Assohotel Firenze: basta turismo fuori controllo, il manifesto anti maleducati in 5 punti

Guide turistiche abusive, accompagnatori di ogni tipo che si offrono di scorrazzare i visitatori da una parte all'altra della città, strutture ricettive improvvisate. L'allarme arriva da Confesercenti Firenze che ieri ha consegnato nelle mani degli assessori Bettarini, Bettini, Del Rè, Gianassi e Giorgetti il Manifesto per un turismo sostenibile.
 
Un documento articolato che si può sintetizzare in cinque proposte «per salvare l'identità della città». Un lungo lavoro che parte da un'analisi oggettiva della realtà fiorentina. Secondo un'indagine del Centro studi turistici, sono due i campanelli di allarme: si riduce la permanenza nelle strutture alberghiere e parallelamente aumenta il numero della strutture ricettive non ufficiali.
 
Sono 5,5 milioni i turisti mordi e fuggi, quelli che visitano la città senza pernottare e sono 5,8 milioni le prenotazioni di posti letto sconosciute sulle carte ufficiali. «L' avvento degli Airbnb - spiega Cristina Pagani, presidente Assohotel Firenze - ha trasformato queste strutture in una tipologia ricettiva a oggi non professionale.

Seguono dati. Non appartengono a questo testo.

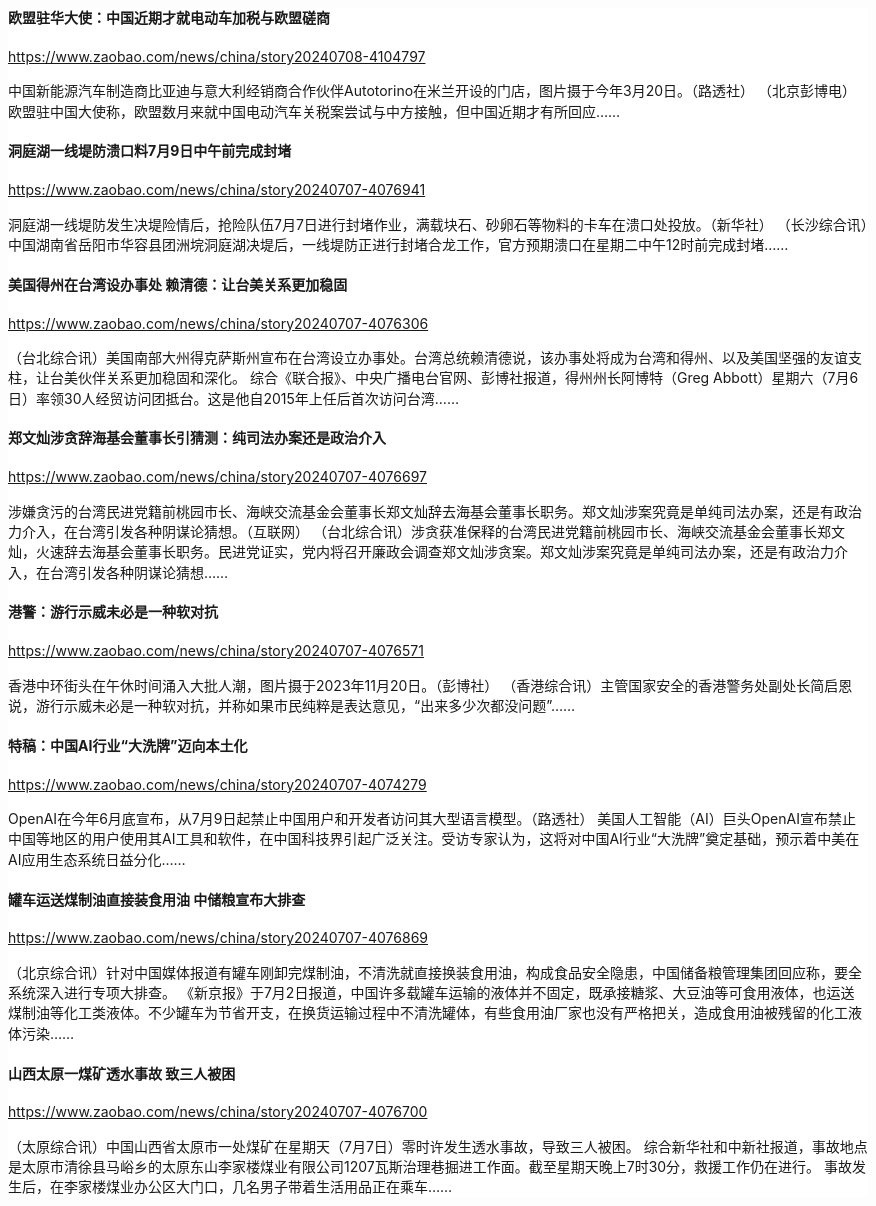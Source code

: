 #### 欧盟驻华大使：中国近期才就电动车加税与欧盟磋商

<span style="color: blue!80!green"><https://www.zaobao.com/news/china/story20240708-4104797></span>

中国新能源汽车制造商比亚迪与意大利经销商合作伙伴Autotorino在米兰开设的门店，图片摄于今年3月20日。（路透社）
（北京彭博电）欧盟驻中国大使称，欧盟数月来就中国电动汽车关税案尝试与中方接触，但中国近期才有所回应……

#### 洞庭湖一线堤防溃口料7月9日中午前完成封堵

<span style="color: blue!80!green"><https://www.zaobao.com/news/china/story20240707-4076941></span>

洞庭湖一线堤防发生决堤险情后，抢险队伍7月7日进行封堵作业，满载块石、砂卵石等物料的卡车在溃口处投放。（新华社）
（长沙综合讯）中国湖南省岳阳市华容县团洲垸洞庭湖决堤后，一线堤防正进行封堵合龙工作，官方预期溃口在星期二中午12时前完成封堵……

#### 美国得州在台湾设办事处 赖清德：让台美关系更加稳固

<span style="color: blue!80!green"><https://www.zaobao.com/news/china/story20240707-4076306></span>

（台北综合讯）美国南部大州得克萨斯州宣布在台湾设立办事处。台湾总统赖清德说，该办事处将成为台湾和得州、以及美国坚强的友谊支柱，让台美伙伴关系更加稳固和深化。
综合《联合报》、中央广播电台官网、彭博社报道，得州州长阿博特（Greg
Abbott）星期六（7月6日）率领30人经贸访问团抵台。这是他自2015年上任后首次访问台湾……

#### 郑文灿涉贪辞海基会董事长引猜测：纯司法办案还是政治介入

<span style="color: blue!80!green"><https://www.zaobao.com/news/china/story20240707-4076697></span>

涉嫌贪污的台湾民进党籍前桃园市长、海峡交流基金会董事长郑文灿辞去海基会董事长职务。郑文灿涉案究竟是单纯司法办案，还是有政治力介入，在台湾引发各种阴谋论猜想。（互联网）
（台北综合讯）涉贪获准保释的台湾民进党籍前桃园市长、海峡交流基金会董事长郑文灿，火速辞去海基会董事长职务。民进党证实，党内将召开廉政会调查郑文灿涉贪案。郑文灿涉案究竟是单纯司法办案，还是有政治力介入，在台湾引发各种阴谋论猜想……

#### 港警：游行示威未必是一种软对抗

<span style="color: blue!80!green"><https://www.zaobao.com/news/china/story20240707-4076571></span>

香港中环街头在午休时间涌入大批人潮，图片摄于2023年11月20日。（彭博社）
（香港综合讯）主管国家安全的香港警务处副处长简启恩说，游行示威未必是一种软对抗，并称如果市民纯粹是表达意见，“出来多少次都没问题”……

#### 特稿：中国AI行业“大洗牌”迈向本土化

<span style="color: blue!80!green"><https://www.zaobao.com/news/china/story20240707-4074279></span>

OpenAI在今年6月底宣布，从7月9日起禁止中国用户和开发者访问其大型语言模型。（路透社）
美国人工智能（AI）巨头OpenAI宣布禁止中国等地区的用户使用其AI工具和软件，在中国科技界引起广泛关注。受访专家认为，这将对中国AI行业“大洗牌”奠定基础，预示着中美在AI应用生态系统日益分化……

#### 罐车运送煤制油直接装食用油 中储粮宣布大排查

<span style="color: blue!80!green"><https://www.zaobao.com/news/china/story20240707-4076869></span>

（北京综合讯）针对中国媒体报道有罐车刚卸完煤制油，不清洗就直接换装食用油，构成食品安全隐患，中国储备粮管理集团回应称，要全系统深入进行专项大排查。
《新京报》于7月2日报道，中国许多载罐车运输的液体并不固定，既承接糖浆、大豆油等可食用液体，也运送煤制油等化工类液体。不少罐车为节省开支，在换货运输过程中不清洗罐体，有些食用油厂家也没有严格把关，造成食用油被残留的化工液体污染……

#### 山西太原一煤矿透水事故 致三人被困

<span style="color: blue!80!green"><https://www.zaobao.com/news/china/story20240707-4076700></span>

（太原综合讯）中国山西省太原市一处煤矿在星期天（7月7日）零时许发生透水事故，导致三人被困。
综合新华社和中新社报道，事故地点是太原市清徐县马峪乡的太原东山李家楼煤业有限公司1207瓦斯治理巷掘进工作面。截至星期天晚上7时30分，救援工作仍在进行。
事故发生后，在李家楼煤业办公区大门口，几名男子带着生活用品正在乘车……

Firenze è la seconda città in Europa per concentrazione di locazioni turistiche dopo Parigi ma è l'unica a non aver attuato una strategia utile a limitare questo processo.
 
Nel complesso questa evoluzione ha modificato il sistema e spinto all'espulsione dei residenti dal centro cittadino: il 22% degli immobili in città sono destinate ai turisti a scapito ella residenza e delle imprese.  Per questo Confesercenti chiede di fermare questo trend e governarlo.
 
Il primo punto riguarda la lotta all'abusivismo e la sicurezza: per l'associazione serve un efficace sistema di controlli affinchè tutti i soggetti che operano sullo stesso mercato siano tenuti al rispetto delle stesse regole e un decalogo del turista che sia indicazioni su come vivere e utilizzare la città. «In questo bisogna coinvolgere i tour operator, le guide, le strutture, gli info point. E' chiaro che il passo successivo è un'attività di controllo con l'utilizzo di sanzioni dove necessario». Altro tema caldo è l'imposta di soggiorno che «deve recuperare la sua originale funzione, passando da una tassa sul turismo a una tassa per il turismo».
 
Bisogna lavorare anche per destagionalizzare i flussi: l'obiettivo è rendere il territorio interessante e quindi frequentato per l'intero arco dell'anno, incentivando il turismo nei periodi di bassa stagione con offerte e promozioni di cui non possono farsi carico solo le  imprese ma devono coinvolgere anche le istituzioni».